Present Tense:
Here I am, in New Hampshire , being an Innkeeper part time and working to re-design my life and my work in the rest of the time.
I am a terrific guide for others. I can see where they can go and what it will take to get there. I can hold the space for them until they are ready to enter it and once there I can walk along with them as they build their lives anew.
However, truth be told, I find it much more difficult to do for myself. My struggles don't invalidate what I am holding out to you, it just confirms that there are no exceptions. Moving from one form of being and doing to another is painful, and confusing. It is full of doubt where before there was certainty and often failure before you realize success again. And, just to be clear, success this time around may not look like success did earlier in your life
In the movement towards more life we often feel less. Longing for the clear trajectory to arrive at a meaningful destination, we often can't even define, much less believe, that there is a destination so…how can there possibly be a trajectory?
Often, we have to endure being a heat seeking rocket – an object seemingly gone awry chasing an illusive and deceptive target.
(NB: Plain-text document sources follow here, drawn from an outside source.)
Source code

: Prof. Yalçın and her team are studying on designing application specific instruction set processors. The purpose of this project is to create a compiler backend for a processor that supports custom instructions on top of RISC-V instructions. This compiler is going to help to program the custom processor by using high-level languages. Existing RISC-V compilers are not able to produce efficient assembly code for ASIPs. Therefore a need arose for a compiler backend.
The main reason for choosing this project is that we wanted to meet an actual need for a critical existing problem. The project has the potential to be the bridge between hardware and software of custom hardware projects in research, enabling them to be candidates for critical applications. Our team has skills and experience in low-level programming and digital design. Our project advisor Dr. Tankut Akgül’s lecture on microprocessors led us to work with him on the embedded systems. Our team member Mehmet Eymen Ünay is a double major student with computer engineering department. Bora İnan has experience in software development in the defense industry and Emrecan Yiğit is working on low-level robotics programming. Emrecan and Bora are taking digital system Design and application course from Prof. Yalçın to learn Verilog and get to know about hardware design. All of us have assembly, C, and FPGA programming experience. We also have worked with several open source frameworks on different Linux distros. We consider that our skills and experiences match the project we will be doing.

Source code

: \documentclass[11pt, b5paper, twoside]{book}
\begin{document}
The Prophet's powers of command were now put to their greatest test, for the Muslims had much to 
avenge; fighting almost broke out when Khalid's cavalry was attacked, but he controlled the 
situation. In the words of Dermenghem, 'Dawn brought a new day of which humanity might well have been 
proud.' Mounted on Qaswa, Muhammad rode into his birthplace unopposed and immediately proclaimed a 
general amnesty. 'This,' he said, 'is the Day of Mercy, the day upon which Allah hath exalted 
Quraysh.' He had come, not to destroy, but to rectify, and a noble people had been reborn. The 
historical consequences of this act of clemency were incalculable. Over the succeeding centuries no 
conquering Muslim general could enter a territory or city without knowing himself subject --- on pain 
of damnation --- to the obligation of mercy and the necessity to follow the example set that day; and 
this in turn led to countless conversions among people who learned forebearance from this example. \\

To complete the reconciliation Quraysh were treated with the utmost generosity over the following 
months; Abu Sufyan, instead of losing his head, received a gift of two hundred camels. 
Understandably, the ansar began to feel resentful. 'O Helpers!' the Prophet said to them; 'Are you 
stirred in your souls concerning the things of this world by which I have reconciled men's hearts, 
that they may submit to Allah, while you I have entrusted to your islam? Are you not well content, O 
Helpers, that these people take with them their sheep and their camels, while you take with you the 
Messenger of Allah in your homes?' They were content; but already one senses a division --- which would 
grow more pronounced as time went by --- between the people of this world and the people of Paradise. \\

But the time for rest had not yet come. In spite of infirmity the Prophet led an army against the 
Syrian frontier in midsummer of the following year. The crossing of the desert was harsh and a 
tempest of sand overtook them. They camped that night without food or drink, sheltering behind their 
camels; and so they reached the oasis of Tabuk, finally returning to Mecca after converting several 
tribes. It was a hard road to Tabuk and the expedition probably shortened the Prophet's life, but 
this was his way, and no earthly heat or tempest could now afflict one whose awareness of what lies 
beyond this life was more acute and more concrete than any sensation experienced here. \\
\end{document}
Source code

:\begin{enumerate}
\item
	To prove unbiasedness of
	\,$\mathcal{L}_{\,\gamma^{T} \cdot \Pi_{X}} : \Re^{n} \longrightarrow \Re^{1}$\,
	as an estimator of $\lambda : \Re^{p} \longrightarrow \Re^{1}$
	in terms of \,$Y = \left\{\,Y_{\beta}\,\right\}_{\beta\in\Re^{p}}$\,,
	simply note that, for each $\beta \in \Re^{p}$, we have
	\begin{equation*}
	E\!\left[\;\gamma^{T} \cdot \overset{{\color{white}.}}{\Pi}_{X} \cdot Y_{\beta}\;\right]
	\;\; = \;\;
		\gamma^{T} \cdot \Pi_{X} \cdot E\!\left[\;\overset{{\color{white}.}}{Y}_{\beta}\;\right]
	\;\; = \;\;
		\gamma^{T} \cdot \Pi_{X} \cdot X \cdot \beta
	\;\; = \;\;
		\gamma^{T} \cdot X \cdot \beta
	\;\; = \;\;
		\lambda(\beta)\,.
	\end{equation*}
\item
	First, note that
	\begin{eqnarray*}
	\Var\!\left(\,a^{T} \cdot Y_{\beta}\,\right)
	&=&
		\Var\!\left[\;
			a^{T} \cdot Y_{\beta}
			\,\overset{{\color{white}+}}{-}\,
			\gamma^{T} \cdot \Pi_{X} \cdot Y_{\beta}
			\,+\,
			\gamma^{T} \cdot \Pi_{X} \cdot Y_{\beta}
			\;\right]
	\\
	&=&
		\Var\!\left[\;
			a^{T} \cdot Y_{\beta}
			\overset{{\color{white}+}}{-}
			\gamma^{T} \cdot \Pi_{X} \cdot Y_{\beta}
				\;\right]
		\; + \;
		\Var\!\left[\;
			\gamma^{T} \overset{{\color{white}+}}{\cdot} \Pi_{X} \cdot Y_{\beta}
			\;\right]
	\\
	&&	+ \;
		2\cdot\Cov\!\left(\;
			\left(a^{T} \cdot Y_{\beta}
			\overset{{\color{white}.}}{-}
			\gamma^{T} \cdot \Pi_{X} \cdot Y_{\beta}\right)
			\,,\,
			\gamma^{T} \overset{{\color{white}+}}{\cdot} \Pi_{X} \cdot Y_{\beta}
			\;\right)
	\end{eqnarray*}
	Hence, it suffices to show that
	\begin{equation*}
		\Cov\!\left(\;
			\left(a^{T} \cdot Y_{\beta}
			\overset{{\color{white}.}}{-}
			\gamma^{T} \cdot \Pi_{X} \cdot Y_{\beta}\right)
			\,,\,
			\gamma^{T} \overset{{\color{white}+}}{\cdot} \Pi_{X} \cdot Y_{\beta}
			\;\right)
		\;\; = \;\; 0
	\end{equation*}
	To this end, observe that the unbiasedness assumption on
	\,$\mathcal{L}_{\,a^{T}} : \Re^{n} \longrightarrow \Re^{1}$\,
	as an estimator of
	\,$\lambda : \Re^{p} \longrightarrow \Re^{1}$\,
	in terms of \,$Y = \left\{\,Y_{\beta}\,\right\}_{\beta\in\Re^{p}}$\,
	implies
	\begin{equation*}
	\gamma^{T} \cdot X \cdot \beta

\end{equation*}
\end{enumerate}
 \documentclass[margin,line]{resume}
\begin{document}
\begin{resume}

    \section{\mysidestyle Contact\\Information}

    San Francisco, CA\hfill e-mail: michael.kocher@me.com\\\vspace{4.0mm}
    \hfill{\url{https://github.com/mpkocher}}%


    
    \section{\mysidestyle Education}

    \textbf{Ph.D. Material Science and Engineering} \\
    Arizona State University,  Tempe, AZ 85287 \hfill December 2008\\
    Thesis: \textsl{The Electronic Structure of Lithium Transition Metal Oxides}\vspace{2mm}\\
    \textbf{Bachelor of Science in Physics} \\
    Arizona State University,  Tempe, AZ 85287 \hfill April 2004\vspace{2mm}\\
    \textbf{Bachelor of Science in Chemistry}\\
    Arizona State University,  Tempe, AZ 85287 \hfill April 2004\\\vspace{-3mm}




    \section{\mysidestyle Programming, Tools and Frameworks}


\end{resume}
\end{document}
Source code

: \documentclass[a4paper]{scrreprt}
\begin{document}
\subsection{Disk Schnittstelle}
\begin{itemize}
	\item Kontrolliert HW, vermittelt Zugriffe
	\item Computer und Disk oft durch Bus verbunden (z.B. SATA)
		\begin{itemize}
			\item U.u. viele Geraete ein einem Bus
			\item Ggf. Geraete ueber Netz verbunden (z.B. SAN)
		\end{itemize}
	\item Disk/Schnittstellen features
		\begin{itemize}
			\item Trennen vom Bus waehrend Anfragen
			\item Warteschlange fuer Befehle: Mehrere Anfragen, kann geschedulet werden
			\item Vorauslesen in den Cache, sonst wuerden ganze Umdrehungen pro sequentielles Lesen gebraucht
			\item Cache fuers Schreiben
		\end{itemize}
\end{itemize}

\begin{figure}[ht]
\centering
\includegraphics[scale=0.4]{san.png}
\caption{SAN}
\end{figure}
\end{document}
Yet, if given time, faith and courage it can find the next perfect place to hone in. Yes, "next perfect place" - not endpoint. If we are willing to keep growing, looking inside ourselves and questioning what we see - there is no end game. Yes, my friends, it is all about being engaged in process and that means continual change and new morphing forms.
So, how did I get to the Inn? Interesting implications about the term INN, but that is for another post.
About five years ago, aspects of my life and work began to unravel. As Sara Davidson discusses in her wonderful book, LEAP: What Do We Do With the Rest of Our Lives?, I found that what had served me for many years, just wasn't working anymore, or it wasn't working as well as it had. It felt like I was falling through the rabbit hole and entering a new reality, as did Alice. However, for me, there was less Wonder and more Wander.
Over the past 5 years I have felt found and then again lost. Like a snake shedding skins, but the shedding is neither predictable nor seasonal. It just keeps going on – skin after skin, layer after layer. Until, now when I feel that I have shed much of what had defined me and kept me feeling safe, I realize that in many ways I am more defined and far less safe.
Remember that old refrain, "Freedom is just another word for having nothing left to lose". That's where I find myself – free in a way that I have never been, un-tethered as never before and alternating between high creativity and high anxiety.
Lessons from the Innkeeper:
I came here ostensibly to run a small B&B, a long time fantasy and a basically safe way of experiencing, it not being the owner. I don't have to pay for the leaking roof, the frozen pipes, or the peeling paint. I came here to down-shift, and finish this book that has been living in my head and heart for years and recalibrate my destination in life.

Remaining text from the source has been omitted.